Copy out all of the records, exactly as they appear.

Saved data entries
++++++++++++++++++++

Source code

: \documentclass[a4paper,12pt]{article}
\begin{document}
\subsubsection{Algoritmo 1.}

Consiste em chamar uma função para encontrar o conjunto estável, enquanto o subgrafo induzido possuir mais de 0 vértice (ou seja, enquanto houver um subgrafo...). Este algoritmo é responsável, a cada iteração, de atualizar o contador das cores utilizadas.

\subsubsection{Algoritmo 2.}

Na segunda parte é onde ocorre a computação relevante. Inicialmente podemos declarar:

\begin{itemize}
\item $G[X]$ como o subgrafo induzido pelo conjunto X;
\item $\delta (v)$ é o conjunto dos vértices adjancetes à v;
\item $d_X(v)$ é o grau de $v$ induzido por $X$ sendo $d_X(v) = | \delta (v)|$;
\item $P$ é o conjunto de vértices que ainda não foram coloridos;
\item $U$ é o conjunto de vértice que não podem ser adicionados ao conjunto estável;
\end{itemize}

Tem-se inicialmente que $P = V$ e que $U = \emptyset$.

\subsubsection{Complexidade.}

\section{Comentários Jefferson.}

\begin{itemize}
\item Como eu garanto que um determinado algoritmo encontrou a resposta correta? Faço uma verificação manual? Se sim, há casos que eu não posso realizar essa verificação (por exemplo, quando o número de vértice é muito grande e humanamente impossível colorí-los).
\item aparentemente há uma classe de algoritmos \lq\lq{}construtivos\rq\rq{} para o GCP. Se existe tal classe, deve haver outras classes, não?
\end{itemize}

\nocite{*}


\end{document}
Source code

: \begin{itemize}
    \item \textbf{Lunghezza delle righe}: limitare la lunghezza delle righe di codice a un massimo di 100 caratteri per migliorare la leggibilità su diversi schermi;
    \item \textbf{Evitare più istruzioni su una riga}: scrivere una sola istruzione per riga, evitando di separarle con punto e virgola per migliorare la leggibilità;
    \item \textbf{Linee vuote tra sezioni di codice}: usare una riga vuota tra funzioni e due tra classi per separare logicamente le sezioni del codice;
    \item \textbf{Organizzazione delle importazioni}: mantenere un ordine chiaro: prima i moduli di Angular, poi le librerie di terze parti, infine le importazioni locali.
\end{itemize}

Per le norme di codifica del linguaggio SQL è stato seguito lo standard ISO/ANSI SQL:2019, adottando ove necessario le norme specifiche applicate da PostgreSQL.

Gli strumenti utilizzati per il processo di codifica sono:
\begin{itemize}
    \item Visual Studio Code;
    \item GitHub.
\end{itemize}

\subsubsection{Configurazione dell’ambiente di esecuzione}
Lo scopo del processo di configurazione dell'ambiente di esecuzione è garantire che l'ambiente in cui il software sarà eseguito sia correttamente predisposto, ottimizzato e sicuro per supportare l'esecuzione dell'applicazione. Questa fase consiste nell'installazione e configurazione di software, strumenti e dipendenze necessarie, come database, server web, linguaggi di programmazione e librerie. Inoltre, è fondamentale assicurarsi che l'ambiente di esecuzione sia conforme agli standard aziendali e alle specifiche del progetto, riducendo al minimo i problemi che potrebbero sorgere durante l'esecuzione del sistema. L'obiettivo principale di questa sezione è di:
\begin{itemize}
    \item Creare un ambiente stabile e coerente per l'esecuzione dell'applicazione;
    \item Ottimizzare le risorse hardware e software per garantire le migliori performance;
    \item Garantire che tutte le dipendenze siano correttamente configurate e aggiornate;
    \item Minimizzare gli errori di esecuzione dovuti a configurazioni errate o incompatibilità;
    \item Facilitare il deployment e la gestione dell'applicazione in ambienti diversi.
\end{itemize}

++++++++++++++++++++

### Exercise result
Source code

: \documentclass[a4paper,12pt]{article}
\begin{document}
\subsubsection{Algoritmo 1.}

Consiste em chamar uma função para encontrar o conjunto estável, enquanto o subgrafo induzido possuir mais de 0 vértice (ou seja, enquanto houver um subgrafo...). Este algoritmo é responsável, a cada iteração, de atualizar o contador das cores utilizadas.

\subsubsection{Algoritmo 2.}

Na segunda parte é onde ocorre a computação relevante. Inicialmente podemos declarar:

\begin{itemize}
\item $G[X]$ como o subgrafo induzido pelo conjunto X;
\item $\delta (v)$ é o conjunto dos vértices adjancetes à v;
\item $d_X(v)$ é o grau de $v$ induzido por $X$ sendo $d_X(v) = | \delta (v)|$;
\item $P$ é o conjunto de vértices que ainda não foram coloridos;
\item $U$ é o conjunto de vértice que não podem ser adicionados ao conjunto estável;
\end{itemize}

Tem-se inicialmente que $P = V$ e que $U = \emptyset$.

\subsubsection{Complexidade.}

\section{Comentários Jefferson.}

\begin{itemize}
\item Como eu garanto que um determinado algoritmo encontrou a resposta correta? Faço uma verificação manual? Se sim, há casos que eu não posso realizar essa verificação (por exemplo, quando o número de vértice é muito grande e humanamente impossível colorí-los).
\item aparentemente há uma classe de algoritmos \lq\lq{}construtivos\rq\rq{} para o GCP. Se existe tal classe, deve haver outras classes, não?
\end{itemize}

\nocite{*}


\end{document}
Source code

: \begin{itemize}
    \item \textbf{Lunghezza delle righe}: limitare la lunghezza delle righe di codice a un massimo di 100 caratteri per migliorare la leggibilità su diversi schermi;
    \item \textbf{Evitare più istruzioni su una riga}: scrivere una sola istruzione per riga, evitando di separarle con punto e virgola per migliorare la leggibilità;
    \item \textbf{Linee vuote tra sezioni di codice}: usare una riga vuota tra funzioni e due tra classi per separare logicamente le sezioni del codice;
    \item \textbf{Organizzazione delle importazioni}: mantenere un ordine chiaro: prima i moduli di Angular, poi le librerie di terze parti, infine le importazioni locali.
\end{itemize}

Per le norme di codifica del linguaggio SQL è stato seguito lo standard ISO/ANSI SQL:2019, adottando ove necessario le norme specifiche applicate da PostgreSQL.

Gli strumenti utilizzati per il processo di codifica sono:
\begin{itemize}
    \item Visual Studio Code;
    \item GitHub.
\end{itemize}

\subsubsection{Configurazione dell’ambiente di esecuzione}
Lo scopo del processo di configurazione dell'ambiente di esecuzione è garantire che l'ambiente in cui il software sarà eseguito sia correttamente predisposto, ottimizzato e sicuro per supportare l'esecuzione dell'applicazione. Questa fase consiste nell'installazione e configurazione di software, strumenti e dipendenze necessarie, come database, server web, linguaggi di programmazione e librerie. Inoltre, è fondamentale assicurarsi che l'ambiente di esecuzione sia conforme agli standard aziendali e alle specifiche del progetto, riducendo al minimo i problemi che potrebbero sorgere durante l'esecuzione del sistema. L'obiettivo principale di questa sezione è di:
\begin{itemize}
    \item Creare un ambiente stabile e coerente per l'esecuzione dell'applicazione;
    \item Ottimizzare le risorse hardware e software per garantire le migliori performance;
    \item Garantire che tutte le dipendenze siano correttamente configurate e aggiornate;
    \item Minimizzare gli errori di esecuzione dovuti a configurazioni errate o incompatibilità;
    \item Facilitare il deployment e la gestione dell'applicazione in ambienti diversi.
\end{itemize}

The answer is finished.